The issue, and next steps

The issue, and next steps

Turns out... its ceph storage.

Despite having 7x OSDs on bare metal NVMe... despite having DEDICATED 10G network connectivity.... Its having significant performance issues.

Any spikes in IO (Large file transfers, backups. Even copying files to a different server) would cause huge IO delays, causing things to break or drop offline.

There are no errors shown. The configuration is pretty standard. I have no idea why it is having so many issues.

I have cleared off a new NVMe, and will move this server to it tomorrow, and hopefully end all of the issues from this week... Assuming I have any users left here. (I wouldn't blame you for leaving, it has been a really bad week for LemmyOnline)

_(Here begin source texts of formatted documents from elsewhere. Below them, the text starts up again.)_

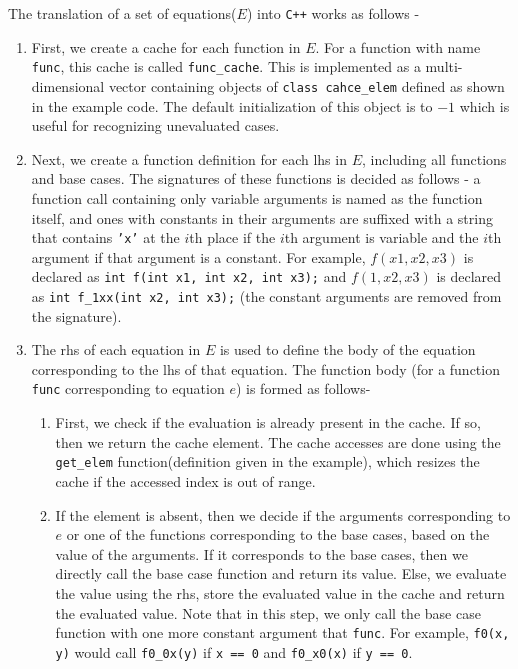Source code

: \documentclass[12pt]{report}
\begin{document}
    The translation of a set of equations($E$) into \texttt{C++} works as follows - 
    \begin{enumerate}
        \item First, we create a cache for each function in $E$. For a function with name \texttt{func}, this cache is called \texttt{func\_cache}. This is implemented as a multi-dimensional vector containing objects of \texttt{class cahce\_elem} defined as shown in the example code. The default initialization of this object is to $-1$ which is useful for recognizing unevaluated cases.
        \item Next, we create a function definition for each lhs in $E$, including all functions and base cases. The signatures of these functions is decided as follows - a function call containing only variable arguments is named as the function itself, and ones with constants in their arguments are suffixed with a string that contains \texttt{'x'} at the $i$th place if the $i$th argument is variable and the $i$th argument if that argument is a constant. For example, $f(x1, x2, x3)$ is declared as \texttt{int f(int x1, int x2, int x3);} and $f(1, x2, x3)$ is declared as \texttt{int f\_1xx(int x2, int x3);} (the constant arguments are removed from the signature).
        \item The rhs of each equation in $E$ is used to define the body of the equation corresponding to the lhs of that equation. The function body (for a function \texttt{func} corresponding to equation $e$) is formed as follows-
        \begin{enumerate}
            \item First, we check if the evaluation is already present in the cache. If so, then we return the cache element. The cache accesses are done using the \texttt{get\_elem} function(definition given in the example), which resizes the cache if the accessed index is out of range. 
            \item If the element is absent, then we decide if the arguments corresponding to $e$ or one of the functions corresponding to the base cases, based on the value of the arguments. If it corresponds to the base cases, then we directly call the base case function and return its value. Else, we evaluate the value using the rhs, store the evaluated value in the cache and return the evaluated value. Note that in this step, we only call the base case function with one more constant argument that \texttt{func}. For example, \texttt{f0(x, y)} would call \texttt{f0\_0x(y)} if \texttt{x == 0} and \texttt{f0\_x0(x)} if \texttt{y == 0}.

\end{enumerate}
\end{enumerate}
\end{document}
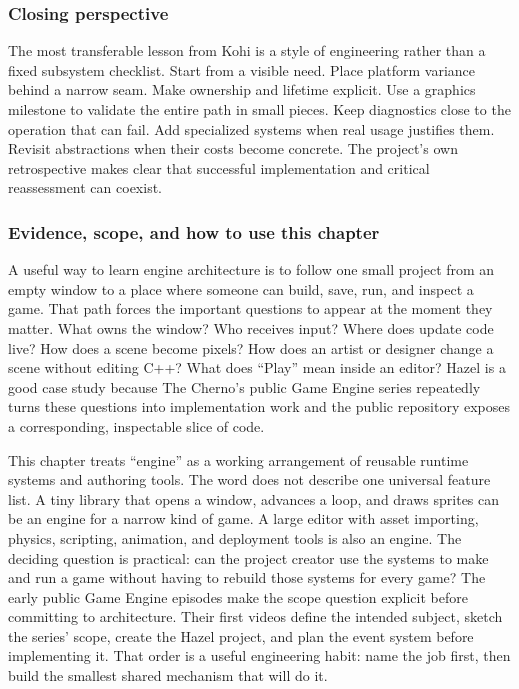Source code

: \subsubsection{Closing perspective}\label{closing-perspective}

The most transferable lesson from Kohi is a style of engineering rather than a fixed subsystem checklist. Start from a visible need. Place platform variance behind a narrow seam. Make ownership and lifetime explicit. Use a graphics milestone to validate the entire path in small pieces. Keep diagnostics close to the operation that can fail. Add specialized systems when real usage justifies them. Revisit abstractions when their costs become concrete. The project's own retrospective makes clear that successful implementation and critical reassessment can coexist.

\subsubsection{Evidence, scope, and how to use this chapter}\label{evidence-scope-and-how-to-use-this-chapter}

A useful way to learn engine architecture is to follow one small project from an empty window to a place where someone can build, save, run, and inspect a game. That path forces the important questions to appear at the moment they matter. What owns the window? Who receives input? Where does update code live? How does a scene become pixels? How does an artist or designer change a scene without editing C++? What does ``Play'' mean inside an editor? Hazel is a good case study because The Cherno's public Game Engine series repeatedly turns these questions into implementation work and the public repository exposes a corresponding, inspectable slice of code.

This chapter treats ``engine'' as a working arrangement of reusable runtime systems and authoring tools. The word does not describe one universal feature list. A tiny library that opens a window, advances a loop, and draws sprites can be an engine for a narrow kind of game. A large editor with asset importing, physics, scripting, animation, and deployment tools is also an engine. The deciding question is practical: can the project creator use the systems to make and run a game without having to rebuild those systems for every game? The early public Game Engine episodes make the scope question explicit before committing to architecture. Their first videos define the intended subject, sketch the series' scope, create the Hazel project, and plan the event system before implementing it. That order is a useful engineering habit: name the job first, then build the smallest shared mechanism that will do it.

IF, my assumptions are incorrect, then f-it, I will just run lemmy on a bare metal server I have on standby.

Update

Server migrated to local storage. Was, nearly unnoticeable, unless you did something in the 3 minute window it took to clone/restore/etc.

Migrated to new server

Migrated to new server

Just finished migrating to a different server... hopefully this helps some.

Downtime Followup

Downtime Followup

As a continuation from the FIRST POST

As you have likely noticed, there are still issues.

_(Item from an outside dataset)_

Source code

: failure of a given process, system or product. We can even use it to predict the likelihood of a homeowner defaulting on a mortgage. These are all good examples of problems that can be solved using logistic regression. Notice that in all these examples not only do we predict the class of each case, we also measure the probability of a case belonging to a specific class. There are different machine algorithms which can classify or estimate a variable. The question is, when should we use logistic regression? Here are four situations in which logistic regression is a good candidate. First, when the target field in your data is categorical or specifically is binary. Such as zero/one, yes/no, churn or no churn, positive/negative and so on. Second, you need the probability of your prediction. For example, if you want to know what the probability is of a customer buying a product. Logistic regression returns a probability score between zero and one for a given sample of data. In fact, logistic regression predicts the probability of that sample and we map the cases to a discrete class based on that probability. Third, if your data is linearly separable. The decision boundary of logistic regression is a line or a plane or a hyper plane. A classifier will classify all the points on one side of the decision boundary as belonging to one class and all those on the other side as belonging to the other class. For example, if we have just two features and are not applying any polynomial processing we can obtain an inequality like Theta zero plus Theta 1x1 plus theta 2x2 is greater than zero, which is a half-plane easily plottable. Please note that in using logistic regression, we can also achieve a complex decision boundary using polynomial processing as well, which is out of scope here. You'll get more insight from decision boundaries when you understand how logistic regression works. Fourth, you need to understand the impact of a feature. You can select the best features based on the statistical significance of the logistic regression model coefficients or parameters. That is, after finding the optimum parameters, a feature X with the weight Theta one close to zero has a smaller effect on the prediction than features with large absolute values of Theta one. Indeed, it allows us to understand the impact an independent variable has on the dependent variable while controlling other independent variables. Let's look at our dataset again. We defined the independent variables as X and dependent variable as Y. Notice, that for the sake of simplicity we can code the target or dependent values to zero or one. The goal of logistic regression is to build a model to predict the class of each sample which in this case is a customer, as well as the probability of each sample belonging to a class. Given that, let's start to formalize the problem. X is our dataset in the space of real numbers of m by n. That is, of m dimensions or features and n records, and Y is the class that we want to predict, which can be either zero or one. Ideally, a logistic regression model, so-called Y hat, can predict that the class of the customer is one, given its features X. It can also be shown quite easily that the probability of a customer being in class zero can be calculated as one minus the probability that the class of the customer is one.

To summarize the first post.... catastrophic software/hardware failure, which meant needing to restore from backups.

I decided to take the opportunity to rebuild newer, and better. As such, I decided to give proxmox a try, with a ceph storage backend.

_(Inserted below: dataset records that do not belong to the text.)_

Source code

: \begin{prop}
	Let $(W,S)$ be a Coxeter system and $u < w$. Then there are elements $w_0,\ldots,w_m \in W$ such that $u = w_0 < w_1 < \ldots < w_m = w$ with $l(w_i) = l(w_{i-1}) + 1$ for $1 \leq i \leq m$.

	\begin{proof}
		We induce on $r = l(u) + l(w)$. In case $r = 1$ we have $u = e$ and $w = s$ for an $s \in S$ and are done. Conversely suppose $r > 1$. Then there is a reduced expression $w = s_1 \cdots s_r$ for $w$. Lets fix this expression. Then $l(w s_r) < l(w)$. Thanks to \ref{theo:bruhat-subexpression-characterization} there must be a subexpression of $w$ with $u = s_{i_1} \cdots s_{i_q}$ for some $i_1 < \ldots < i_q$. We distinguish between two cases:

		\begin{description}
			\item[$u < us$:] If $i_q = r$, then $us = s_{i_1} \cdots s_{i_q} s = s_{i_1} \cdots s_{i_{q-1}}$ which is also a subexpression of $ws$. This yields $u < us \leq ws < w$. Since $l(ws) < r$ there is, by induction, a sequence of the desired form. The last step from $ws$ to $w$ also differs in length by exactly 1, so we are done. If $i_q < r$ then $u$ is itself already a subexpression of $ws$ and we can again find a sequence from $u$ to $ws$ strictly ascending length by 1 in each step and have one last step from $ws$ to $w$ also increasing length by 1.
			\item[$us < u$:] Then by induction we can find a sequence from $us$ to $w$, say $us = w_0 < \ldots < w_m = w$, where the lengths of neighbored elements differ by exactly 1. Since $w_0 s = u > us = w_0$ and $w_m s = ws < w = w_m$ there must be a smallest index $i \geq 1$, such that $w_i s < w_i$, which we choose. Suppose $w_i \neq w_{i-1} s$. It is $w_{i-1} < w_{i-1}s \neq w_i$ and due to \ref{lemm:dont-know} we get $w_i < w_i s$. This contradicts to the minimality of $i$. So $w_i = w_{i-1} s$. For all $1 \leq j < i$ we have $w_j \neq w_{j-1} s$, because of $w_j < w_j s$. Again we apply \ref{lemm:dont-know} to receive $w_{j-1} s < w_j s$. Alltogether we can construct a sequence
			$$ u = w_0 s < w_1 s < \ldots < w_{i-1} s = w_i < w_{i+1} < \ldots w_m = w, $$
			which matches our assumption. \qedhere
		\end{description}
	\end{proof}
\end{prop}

After, getting a simple k8s environment back up and running on the cluster, and restoring the backups- lemmy online, was mostly back in business using the existing manifests.

Well, the problem is.... when heavy backend IO occurs (during backups, big operations, installing large software....), the longhorn.io storage used in the k8s environment, kind of... "dies".

And- as I have seen today, this is not an infrequent issue. I have had to bounce the VM multiple times today to restore operations.

I am currently working on building out a new VM specifically for LemmyOnline, to seperate it from the temporary k8s environment. Once, this is up and running, things should return to stable, and normal.